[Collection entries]
------
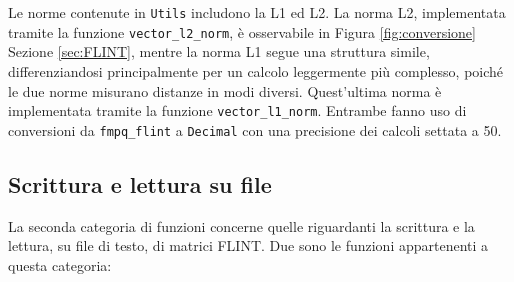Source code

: Le norme contenute in \texttt{Utils} includono la L1 ed L2. La norma 
L2, implementata tramite la funzione \texttt{vector\_l2\_norm}, è osservabile 
in Figura \ref{fig:conversione} Sezione \ref{sec:FLINT}, 
mentre la norma L1 segue una struttura simile, differenziandosi principalmente per un 
calcolo leggermente più complesso, poiché le due norme misurano distanze in modi diversi.
Quest'ultima norma è implementata tramite la funzione \texttt{vector\_l1\_norm}. 
Entrambe fanno uso di conversioni da \texttt{fmpq\_flint} a \texttt{Decimal} con una 
precisione dei calcoli settata a 50. 

\subsection{Scrittura e lettura su file}

La seconda categoria di funzioni concerne quelle riguardanti la scrittura e la lettura,
su file di testo, di matrici FLINT.
Due sono le funzioni appartenenti a questa categoria:

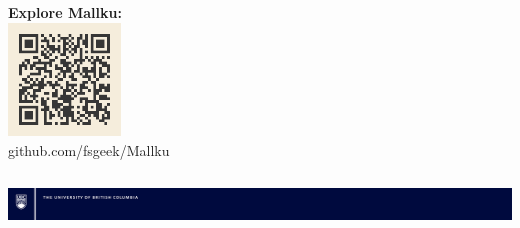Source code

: \documentclass[final]{beamer}
\begin{document}
\begin{frame}[fragile]
\begin{columns}[t]
\begin{column}{0.32\textwidth}
        \vspace{1cm}
        \begin{center}
        \colorbox{mallkusky!30}{%
            \begin{minipage}{0.6\linewidth}
                \centering
                \large\textbf{Explore Mallku:}\\[0.5ex]
                \includegraphics[width=3cm]{mallku-qr-code.png}\\
                \footnotesize github.com/fsgeek/Mallku
            \end{minipage}
        }
        \end{center}

    \end{column}
\end{columns}

\vspace{\fill}

\hspace{-2cm}
\includegraphics[width=1.05\paperwidth]{ubc_research_poster_bar_desktop_publishing_package/ubc_posterbar_Blue.png}


\end{frame}
\end{document}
------
-- Task instructions --
Tell how many lines above hold "begin", nothing more.

-- Response to the task --
6